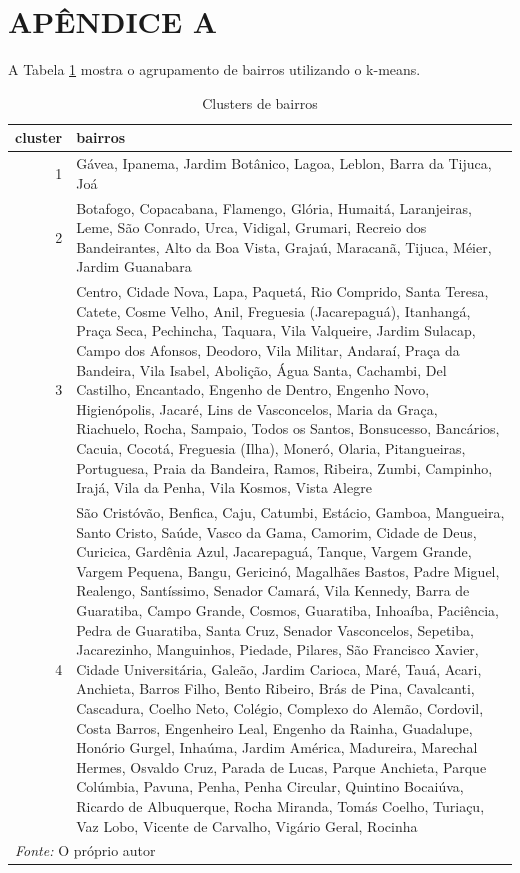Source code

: \documentclass[
]{book}
\author{}
\date{\vspace{-2.5em}}
\begin{document}
\frontmatter

\mainmatter
\hypertarget{apuxeandice-a}{%
\chapter*{APÊNDICE A}\label{apuxeandice-a}}

A Tabela \ref{tab:cluster_bairros} mostra o agrupamento de bairros
utilizando o k-means.

\begin{table}

\caption{\label{tab:cluster_bairros}Clusters de bairros}
\centering
\begin{tabular}[t]{r|>{\raggedright\arraybackslash}p{15cm}}
\hline
cluster & bairros\\
\hline
1 & Gávea, Ipanema, Jardim Botânico, Lagoa, Leblon, Barra da Tijuca, Joá\\
\hline
2 & Botafogo, Copacabana, Flamengo, Glória, Humaitá, Laranjeiras, Leme, São Conrado, Urca, Vidigal, Grumari, Recreio dos Bandeirantes, Alto da Boa Vista, Grajaú, Maracanã, Tijuca, Méier, Jardim Guanabara\\
\hline
3 & Centro, Cidade Nova, Lapa, Paquetá, Rio Comprido, Santa Teresa, Catete, Cosme Velho, Anil, Freguesia (Jacarepaguá), Itanhangá, Praça Seca, Pechincha, Taquara, Vila Valqueire, Jardim Sulacap, Campo dos Afonsos, Deodoro, Vila Militar, Andaraí, Praça da Bandeira, Vila Isabel, Abolição, Água Santa, Cachambi, Del Castilho, Encantado, Engenho de Dentro, Engenho Novo, Higienópolis, Jacaré, Lins de Vasconcelos, Maria da Graça, Riachuelo, Rocha, Sampaio, Todos os Santos, Bonsucesso, Bancários, Cacuia, Cocotá, Freguesia (Ilha), Moneró, Olaria, Pitangueiras, Portuguesa, Praia da Bandeira, Ramos, Ribeira, Zumbi, Campinho, Irajá, Vila da Penha, Vila Kosmos, Vista Alegre\\
\hline
4 & São Cristóvão, Benfica, Caju, Catumbi, Estácio, Gamboa, Mangueira, Santo Cristo, Saúde, Vasco da Gama, Camorim, Cidade de Deus, Curicica, Gardênia Azul, Jacarepaguá, Tanque, Vargem Grande, Vargem Pequena, Bangu, Gericinó, Magalhães Bastos, Padre Miguel, Realengo, Santíssimo, Senador Camará, Vila Kennedy, Barra de Guaratiba, Campo Grande, Cosmos, Guaratiba, Inhoaíba, Paciência, Pedra de Guaratiba, Santa Cruz, Senador Vasconcelos, Sepetiba, Jacarezinho, Manguinhos, Piedade, Pilares, São Francisco Xavier, Cidade Universitária, Galeão, Jardim Carioca, Maré, Tauá, Acari, Anchieta, Barros Filho, Bento Ribeiro, Brás de Pina, Cavalcanti, Cascadura, Coelho Neto, Colégio, Complexo do Alemão, Cordovil, Costa Barros, Engenheiro Leal, Engenho da Rainha, Guadalupe, Honório Gurgel, Inhaúma, Jardim América, Madureira, Marechal Hermes, Osvaldo Cruz, Parada de Lucas, Parque Anchieta, Parque Colúmbia, Pavuna, Penha, Penha Circular, Quintino Bocaiúva, Ricardo de Albuquerque, Rocha Miranda, Tomás Coelho, Turiaçu, Vaz Lobo, Vicente de Carvalho, Vigário Geral, Rocinha\\
\hline
\multicolumn{2}{l}{\textit{Fonte: } O próprio autor}\\
\end{tabular}
\end{table}
\end{document}

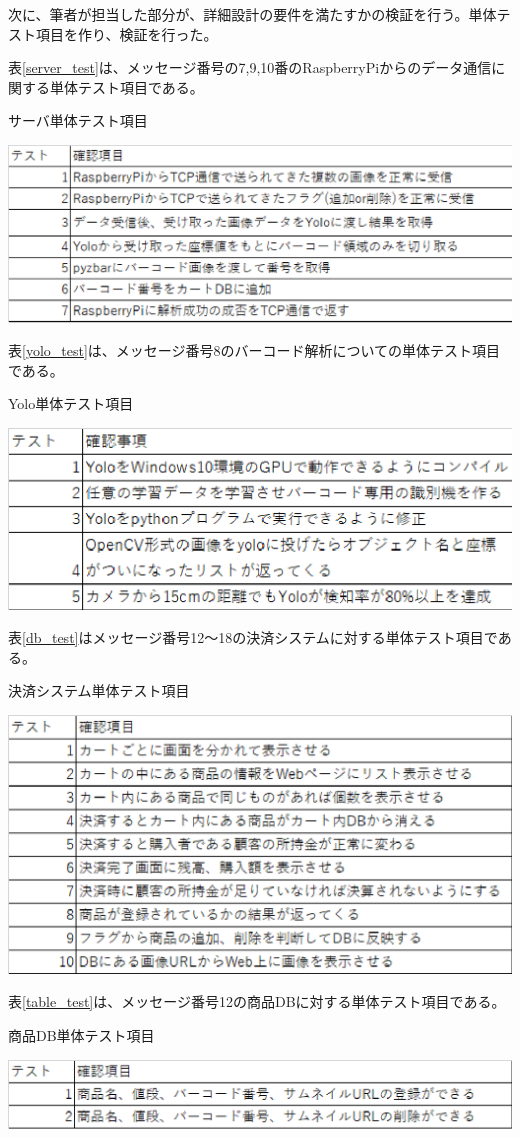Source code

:\newpage

次に、筆者が担当した部分が、詳細設計の要件を満たすかの検証を行う。単体テスト項目を作り、検証を行った。

表\ref{server_test}は、メッセージ番号の7,9,10番のRaspberryPiからのデータ通信に関する単体テスト項目である。
\begin{table}[htbp]
\centering
\caption{サーバ単体テスト項目}
\includegraphics[width=15cm]{./pic/server_test.eps}
\label{server_test}
\end{table}

表\ref{yolo_test}は、メッセージ番号8のバーコード解析についての単体テスト項目である。
\begin{table}[htbp]
\centering
\caption{Yolo単体テスト項目}
\includegraphics[width=15cm]{./pic/yolo_test.eps}
\label{yolo_test}
\end{table}

\newpage

表\ref{db_test}はメッセージ番号12～18の決済システムに対する単体テスト項目である。
\begin{table}[htbp]
\centering
\caption{決済システム単体テスト項目}
\includegraphics[width=15cm]{./pic/db_test.eps}
\label{db_test}
\end{table}

表\ref{table_test}は、メッセージ番号12の商品DBに対する単体テスト項目である。
\begin{table}[htbp]
\centering
\caption{商品DB単体テスト項目}
\includegraphics[width=15cm]{./pic/table_test.eps}
\label{table_test}
\end{table}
------------------------------------
- _Problem statement_: Print the data above exactly, minus pictures.

- _The answer_:
Source code

: \documentclass[
]{book}
\author{}
\date{\vspace{-2.5em}}
\begin{document}
\frontmatter

\mainmatter
\hypertarget{apuxeandice-a}{%
\chapter*{APÊNDICE A}\label{apuxeandice-a}}

A Tabela \ref{tab:cluster_bairros} mostra o agrupamento de bairros
utilizando o k-means.

\begin{table}

\caption{\label{tab:cluster_bairros}Clusters de bairros}
\centering
\begin{tabular}[t]{r|>{\raggedright\arraybackslash}p{15cm}}
\hline
cluster & bairros\\
\hline
1 & Gávea, Ipanema, Jardim Botânico, Lagoa, Leblon, Barra da Tijuca, Joá\\
\hline
2 & Botafogo, Copacabana, Flamengo, Glória, Humaitá, Laranjeiras, Leme, São Conrado, Urca, Vidigal, Grumari, Recreio dos Bandeirantes, Alto da Boa Vista, Grajaú, Maracanã, Tijuca, Méier, Jardim Guanabara\\
\hline
3 & Centro, Cidade Nova, Lapa, Paquetá, Rio Comprido, Santa Teresa, Catete, Cosme Velho, Anil, Freguesia (Jacarepaguá), Itanhangá, Praça Seca, Pechincha, Taquara, Vila Valqueire, Jardim Sulacap, Campo dos Afonsos, Deodoro, Vila Militar, Andaraí, Praça da Bandeira, Vila Isabel, Abolição, Água Santa, Cachambi, Del Castilho, Encantado, Engenho de Dentro, Engenho Novo, Higienópolis, Jacaré, Lins de Vasconcelos, Maria da Graça, Riachuelo, Rocha, Sampaio, Todos os Santos, Bonsucesso, Bancários, Cacuia, Cocotá, Freguesia (Ilha), Moneró, Olaria, Pitangueiras, Portuguesa, Praia da Bandeira, Ramos, Ribeira, Zumbi, Campinho, Irajá, Vila da Penha, Vila Kosmos, Vista Alegre\\
\hline
4 & São Cristóvão, Benfica, Caju, Catumbi, Estácio, Gamboa, Mangueira, Santo Cristo, Saúde, Vasco da Gama, Camorim, Cidade de Deus, Curicica, Gardênia Azul, Jacarepaguá, Tanque, Vargem Grande, Vargem Pequena, Bangu, Gericinó, Magalhães Bastos, Padre Miguel, Realengo, Santíssimo, Senador Camará, Vila Kennedy, Barra de Guaratiba, Campo Grande, Cosmos, Guaratiba, Inhoaíba, Paciência, Pedra de Guaratiba, Santa Cruz, Senador Vasconcelos, Sepetiba, Jacarezinho, Manguinhos, Piedade, Pilares, São Francisco Xavier, Cidade Universitária, Galeão, Jardim Carioca, Maré, Tauá, Acari, Anchieta, Barros Filho, Bento Ribeiro, Brás de Pina, Cavalcanti, Cascadura, Coelho Neto, Colégio, Complexo do Alemão, Cordovil, Costa Barros, Engenheiro Leal, Engenho da Rainha, Guadalupe, Honório Gurgel, Inhaúma, Jardim América, Madureira, Marechal Hermes, Osvaldo Cruz, Parada de Lucas, Parque Anchieta, Parque Colúmbia, Pavuna, Penha, Penha Circular, Quintino Bocaiúva, Ricardo de Albuquerque, Rocha Miranda, Tomás Coelho, Turiaçu, Vaz Lobo, Vicente de Carvalho, Vigário Geral, Rocinha\\
\hline
\multicolumn{2}{l}{\textit{Fonte: } O próprio autor}\\
\end{tabular}
\end{table}
\end{document}

Source code

:\newpage

次に、筆者が担当した部分が、詳細設計の要件を満たすかの検証を行う。単体テスト項目を作り、検証を行った。

表\ref{server_test}は、メッセージ番号の7,9,10番のRaspberryPiからのデータ通信に関する単体テスト項目である。
\begin{table}[htbp]
\centering
\caption{サーバ単体テスト項目}
\includegraphics[width=15cm]{./pic/server_test.eps}
\label{server_test}
\end{table}

表\ref{yolo_test}は、メッセージ番号8のバーコード解析についての単体テスト項目である。
\begin{table}[htbp]
\centering
\caption{Yolo単体テスト項目}
\includegraphics[width=15cm]{./pic/yolo_test.eps}
\label{yolo_test}
\end{table}

\newpage

表\ref{db_test}はメッセージ番号12～18の決済システムに対する単体テスト項目である。
\begin{table}[htbp]
\centering
\caption{決済システム単体テスト項目}
\includegraphics[width=15cm]{./pic/db_test.eps}
\label{db_test}
\end{table}

表\ref{table_test}は、メッセージ番号12の商品DBに対する単体テスト項目である。
\begin{table}[htbp]
\centering
\caption{商品DB単体テスト項目}
\includegraphics[width=15cm]{./pic/table_test.eps}
\label{table_test}
\end{table}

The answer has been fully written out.